Uma nova frente de estudos tem investigado o cérebro para decifrar como se dá esse mecanismo que acaba nos fazendo ansiar o prato do vizinho. A resposta da ciência está nos chamados neurônios-espelho, responsáveis por observar, processar e replicar padrões sociais, que se tornam modelos para regular emoções e tecer interações sociais. As refeições se inserem nesse contexto — copiar o colega ao lado é um gesto social, de aproximação, que se desenrola como resultado de uma frenética atividade da mente. As mais recentes descobertas sobre o tema apontam que o que ocorre ao vivo e em cores se passa em elevadíssima potência quando alguém está assistindo à comilança alheia no mundo virtual.
A boa notícia vem de um vasto levantamento conduzido pela Universidade Aston, no Reino Unido.
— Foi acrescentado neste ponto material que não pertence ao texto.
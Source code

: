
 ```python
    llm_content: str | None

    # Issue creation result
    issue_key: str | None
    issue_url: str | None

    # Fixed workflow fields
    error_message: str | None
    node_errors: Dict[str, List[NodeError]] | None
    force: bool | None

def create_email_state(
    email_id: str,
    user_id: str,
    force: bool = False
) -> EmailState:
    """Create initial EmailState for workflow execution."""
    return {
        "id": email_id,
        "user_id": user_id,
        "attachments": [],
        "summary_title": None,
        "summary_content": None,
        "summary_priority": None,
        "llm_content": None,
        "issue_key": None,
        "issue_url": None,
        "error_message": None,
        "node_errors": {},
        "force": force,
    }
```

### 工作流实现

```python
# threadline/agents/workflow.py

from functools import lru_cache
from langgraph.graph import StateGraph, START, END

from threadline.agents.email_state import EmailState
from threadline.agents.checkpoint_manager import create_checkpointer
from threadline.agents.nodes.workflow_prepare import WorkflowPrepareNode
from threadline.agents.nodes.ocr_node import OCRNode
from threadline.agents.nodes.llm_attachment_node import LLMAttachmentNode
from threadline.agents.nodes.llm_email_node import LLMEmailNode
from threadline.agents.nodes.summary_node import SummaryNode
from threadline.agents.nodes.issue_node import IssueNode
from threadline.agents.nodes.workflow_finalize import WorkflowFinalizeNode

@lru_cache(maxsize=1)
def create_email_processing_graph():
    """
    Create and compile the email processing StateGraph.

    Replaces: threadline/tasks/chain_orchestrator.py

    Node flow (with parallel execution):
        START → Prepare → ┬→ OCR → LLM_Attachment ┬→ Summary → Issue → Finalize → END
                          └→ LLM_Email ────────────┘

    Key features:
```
Ao captar a influência das redes nas escolhas à mesa, a pesquisa constatou que existe uma tendência de as pessoas abraçarem mais os bons do que os maus exemplos — o lado iluminado dos legumes, verduras e frutas vence com uma margem de 15% o dos hambúrgueres e coxinhas, ainda que eles exerçam inequívoco magnetismo. “Eu me inspirei no cardápio de gente que acompanhava na internet para mudar totalmente minha relação com a comida, e foi para melhor”, conta a hoje saudável estudante Gabriela Sahade, 17 anos, que não aguentou: passou ela também a compartilhar seu dia a dia alimentar nas redes, acumulando inacreditáveis 230 000 seguidores.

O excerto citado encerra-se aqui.